The solution is vitrification, which adds nontoxic materials to the eggs to lower the freezing point of the liquid so that instead of crystallizing, the egg becomes glasslike.

Nagy didn’t invent the process but has refined it. Shapiro said My Egg Bank not only has a high success rate with the eggs, but it has reduced complications in harvesting eggs — a process that uses hormone treatments (whose cost will decrease dramatically through Prelude’s bulk buying) to boost production — to a negligible level.

The harvesting and freezing results should be good for women ages 21 to 34, Shapiro said, although he expects most of the demand for Prelude’s services to begin when women are 28 to 32. Once the eggs are frozen, a woman can wait as late as 55 for successful implantation, he said.

While IVF can cost $15,000 now, Shapiro said the Prelude method, including initial egg storage and genetic testing, will cost about $8,000.

Shapiro and his new CEO said they expect the business to grow by partnering with established clinics across the nation.
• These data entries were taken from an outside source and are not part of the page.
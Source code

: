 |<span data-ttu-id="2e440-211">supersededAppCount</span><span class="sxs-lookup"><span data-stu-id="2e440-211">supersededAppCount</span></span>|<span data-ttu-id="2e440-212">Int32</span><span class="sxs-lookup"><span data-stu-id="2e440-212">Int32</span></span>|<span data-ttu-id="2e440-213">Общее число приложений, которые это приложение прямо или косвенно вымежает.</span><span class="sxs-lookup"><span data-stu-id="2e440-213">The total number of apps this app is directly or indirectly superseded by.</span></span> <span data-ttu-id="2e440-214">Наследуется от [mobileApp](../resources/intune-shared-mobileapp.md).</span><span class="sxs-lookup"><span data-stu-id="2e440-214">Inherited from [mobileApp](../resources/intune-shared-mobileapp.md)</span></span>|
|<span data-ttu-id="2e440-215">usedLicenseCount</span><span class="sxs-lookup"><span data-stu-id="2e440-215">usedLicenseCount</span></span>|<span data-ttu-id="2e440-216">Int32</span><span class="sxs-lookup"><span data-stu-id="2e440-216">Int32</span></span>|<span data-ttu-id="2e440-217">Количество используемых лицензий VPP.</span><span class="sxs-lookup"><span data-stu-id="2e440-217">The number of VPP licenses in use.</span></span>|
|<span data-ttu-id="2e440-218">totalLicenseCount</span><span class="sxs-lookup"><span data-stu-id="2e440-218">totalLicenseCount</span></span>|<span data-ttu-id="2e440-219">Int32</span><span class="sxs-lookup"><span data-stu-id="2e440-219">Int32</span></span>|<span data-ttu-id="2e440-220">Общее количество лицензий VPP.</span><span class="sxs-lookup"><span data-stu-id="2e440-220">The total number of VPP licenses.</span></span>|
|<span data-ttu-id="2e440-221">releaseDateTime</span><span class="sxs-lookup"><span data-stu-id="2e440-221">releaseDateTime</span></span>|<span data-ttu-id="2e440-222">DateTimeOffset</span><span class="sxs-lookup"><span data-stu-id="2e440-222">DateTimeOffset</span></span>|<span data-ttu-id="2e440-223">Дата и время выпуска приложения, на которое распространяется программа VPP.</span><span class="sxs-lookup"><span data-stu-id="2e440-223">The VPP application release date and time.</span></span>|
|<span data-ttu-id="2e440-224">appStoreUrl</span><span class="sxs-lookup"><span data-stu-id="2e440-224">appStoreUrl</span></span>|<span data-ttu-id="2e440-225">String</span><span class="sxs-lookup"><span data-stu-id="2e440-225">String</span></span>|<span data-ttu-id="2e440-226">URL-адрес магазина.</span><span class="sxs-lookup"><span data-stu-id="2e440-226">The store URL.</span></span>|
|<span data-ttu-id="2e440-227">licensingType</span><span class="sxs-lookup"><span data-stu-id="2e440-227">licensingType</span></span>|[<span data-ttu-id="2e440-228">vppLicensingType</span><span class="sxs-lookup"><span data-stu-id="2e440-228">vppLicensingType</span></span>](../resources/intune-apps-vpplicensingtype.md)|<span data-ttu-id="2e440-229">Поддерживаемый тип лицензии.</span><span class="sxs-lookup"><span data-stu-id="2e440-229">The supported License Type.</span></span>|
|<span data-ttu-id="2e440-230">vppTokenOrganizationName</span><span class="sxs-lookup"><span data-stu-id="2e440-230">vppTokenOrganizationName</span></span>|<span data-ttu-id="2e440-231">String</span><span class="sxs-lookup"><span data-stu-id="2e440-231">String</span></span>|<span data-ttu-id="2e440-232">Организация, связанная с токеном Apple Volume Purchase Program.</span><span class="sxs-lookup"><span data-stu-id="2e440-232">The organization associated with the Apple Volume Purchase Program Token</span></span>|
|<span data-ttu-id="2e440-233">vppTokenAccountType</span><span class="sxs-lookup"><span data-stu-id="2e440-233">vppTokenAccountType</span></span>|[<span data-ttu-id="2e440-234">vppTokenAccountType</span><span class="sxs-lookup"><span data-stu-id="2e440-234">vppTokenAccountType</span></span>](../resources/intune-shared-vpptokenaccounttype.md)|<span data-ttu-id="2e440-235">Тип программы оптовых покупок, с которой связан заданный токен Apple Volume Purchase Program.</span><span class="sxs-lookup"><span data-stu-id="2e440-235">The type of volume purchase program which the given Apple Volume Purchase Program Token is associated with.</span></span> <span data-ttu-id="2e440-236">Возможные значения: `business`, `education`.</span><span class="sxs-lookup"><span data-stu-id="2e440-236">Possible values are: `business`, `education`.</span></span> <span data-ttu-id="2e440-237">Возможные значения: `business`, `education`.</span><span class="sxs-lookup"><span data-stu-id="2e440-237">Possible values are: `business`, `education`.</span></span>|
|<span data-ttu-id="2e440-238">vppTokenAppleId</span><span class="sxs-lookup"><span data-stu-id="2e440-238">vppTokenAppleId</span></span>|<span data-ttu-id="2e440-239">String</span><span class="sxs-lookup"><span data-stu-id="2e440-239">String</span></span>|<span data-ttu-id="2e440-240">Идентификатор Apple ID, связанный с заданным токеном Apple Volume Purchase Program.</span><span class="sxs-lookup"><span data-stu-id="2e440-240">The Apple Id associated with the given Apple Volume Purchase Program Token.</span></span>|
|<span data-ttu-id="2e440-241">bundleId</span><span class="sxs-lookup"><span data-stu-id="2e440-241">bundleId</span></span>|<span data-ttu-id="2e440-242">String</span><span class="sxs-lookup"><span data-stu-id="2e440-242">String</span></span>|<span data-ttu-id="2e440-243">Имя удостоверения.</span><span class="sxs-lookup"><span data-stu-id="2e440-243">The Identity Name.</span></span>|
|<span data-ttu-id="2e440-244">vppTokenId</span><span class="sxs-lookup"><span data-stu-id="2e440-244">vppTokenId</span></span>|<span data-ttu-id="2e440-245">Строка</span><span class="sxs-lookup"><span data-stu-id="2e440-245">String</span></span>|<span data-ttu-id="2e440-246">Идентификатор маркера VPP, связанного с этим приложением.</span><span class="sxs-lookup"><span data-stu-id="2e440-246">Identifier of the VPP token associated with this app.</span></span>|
By starting with the purchase of RBA and adding other successful clinics in the future, Prelude has a positive cash flow from the start. It also has a $200 million commitment from Lee Equity Partners to use in acquisitions within what’s now a $2 billion industry.

“It’s by no means an easy task to shift culture, but who would have thought 30 years ago we would have phones in our pockets with access to all the information in the world? Same goes for fertility preservation,” Varsavsky said. “What once seemed like science fiction is now an easily accessible reality. As millennials are quick to adopt new technology when it helps improve their lives, we believe they will do the same to seek out the technology of the Prelude Method.”

Success, he said, involved the creation of “a culture that celebrates and preserves fertility vs. one that waits to treat the issue until it becomes infertility. That’s a macro view. … It’s supported by a system that reaches millennials with a message that helps them realize their options and starts with their choice to freeze their eggs and sperm.”

The marketing plan and team selling that message were crucial to RBA’s decision to be part of Prelude, Shapiro said.

“It starts with education. Millennials may not be thinking about their fertility right now, but they should be,” Varsavsky said. “It’s a matter of being proactive so that people can focus on those other goals as well as increase their chances of having a healthy baby when they’re ready.”

Although Prelude is lowering the cost of fertility medicine, it’s still not cheap. Shapiro can envision would-be Jewish grandparents giving the service to their children.

The grandparent market isn’t the initial focus, Varsavsky said, but he’d welcome early adopters. “Many parents help their children with buying a car or a home. We believe that spending towards their children’s future parenting dreams is just as important of an investment.”